Start of Exercise inputs

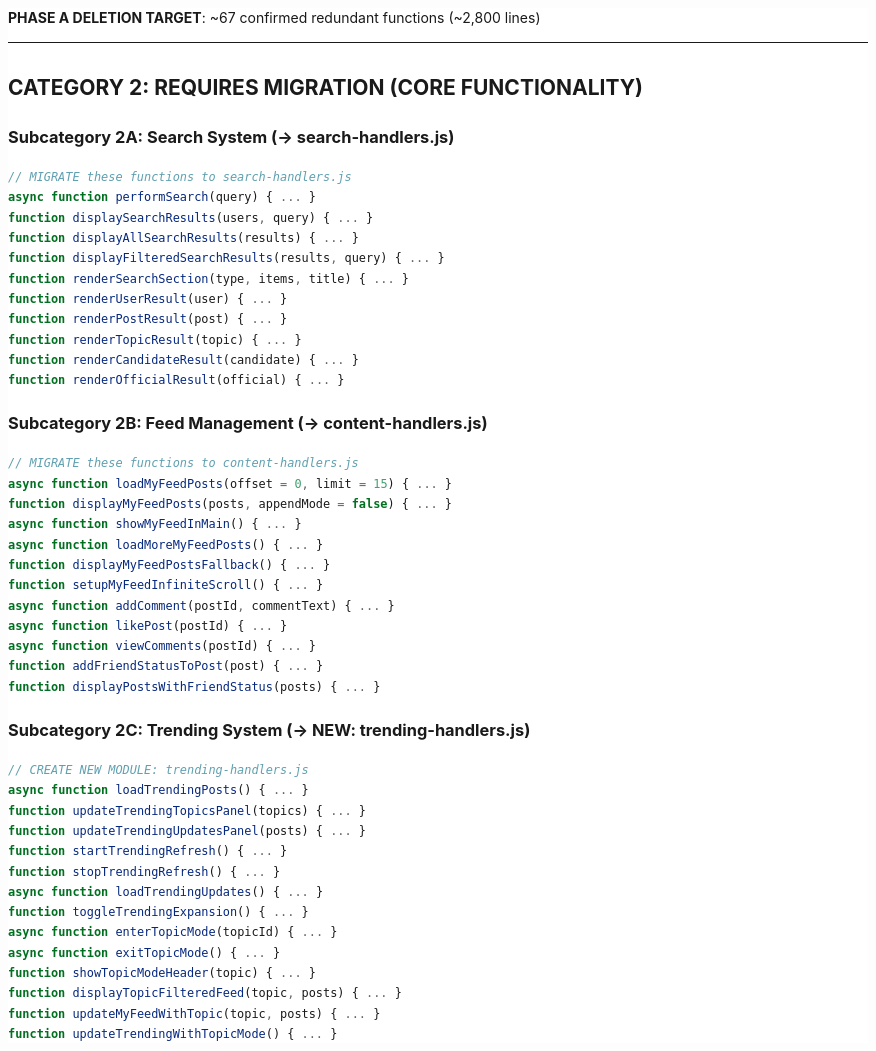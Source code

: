 **PHASE A DELETION TARGET**: ~67 confirmed redundant functions (~2,800 lines)

---

## CATEGORY 2: REQUIRES MIGRATION (CORE FUNCTIONALITY)

### Subcategory 2A: Search System (→ search-handlers.js)
```javascript
// MIGRATE these functions to search-handlers.js
async function performSearch(query) { ... }
function displaySearchResults(users, query) { ... }
function displayAllSearchResults(results) { ... }
function displayFilteredSearchResults(results, query) { ... }
function renderSearchSection(type, items, title) { ... }
function renderUserResult(user) { ... }
function renderPostResult(post) { ... }
function renderTopicResult(topic) { ... }
function renderCandidateResult(candidate) { ... }
function renderOfficialResult(official) { ... }
```

### Subcategory 2B: Feed Management (→ content-handlers.js)
```javascript
// MIGRATE these functions to content-handlers.js
async function loadMyFeedPosts(offset = 0, limit = 15) { ... }
function displayMyFeedPosts(posts, appendMode = false) { ... }
async function showMyFeedInMain() { ... }
async function loadMoreMyFeedPosts() { ... }
function displayMyFeedPostsFallback() { ... }
function setupMyFeedInfiniteScroll() { ... }
async function addComment(postId, commentText) { ... }
async function likePost(postId) { ... }
async function viewComments(postId) { ... }
function addFriendStatusToPost(post) { ... }
function displayPostsWithFriendStatus(posts) { ... }
```

### Subcategory 2C: Trending System (→ NEW: trending-handlers.js)
```javascript
// CREATE NEW MODULE: trending-handlers.js
async function loadTrendingPosts() { ... }
function updateTrendingTopicsPanel(topics) { ... }
function updateTrendingUpdatesPanel(posts) { ... }
function startTrendingRefresh() { ... }
function stopTrendingRefresh() { ... }
async function loadTrendingUpdates() { ... }
function toggleTrendingExpansion() { ... }
async function enterTopicMode(topicId) { ... }
async function exitTopicMode() { ... }
function showTopicModeHeader(topic) { ... }
function displayTopicFilteredFeed(topic, posts) { ... }
function updateMyFeedWithTopic(topic, posts) { ... }
function updateTrendingWithTopicMode() { ... }
```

End of Exercise inputs

What you need to do.
Which lines of the data include "query"? Copy each of them.

Written response.
async function performSearch(query) { ... }
function displaySearchResults(users, query) { ... }
function displayFilteredSearchResults(results, query) { ... }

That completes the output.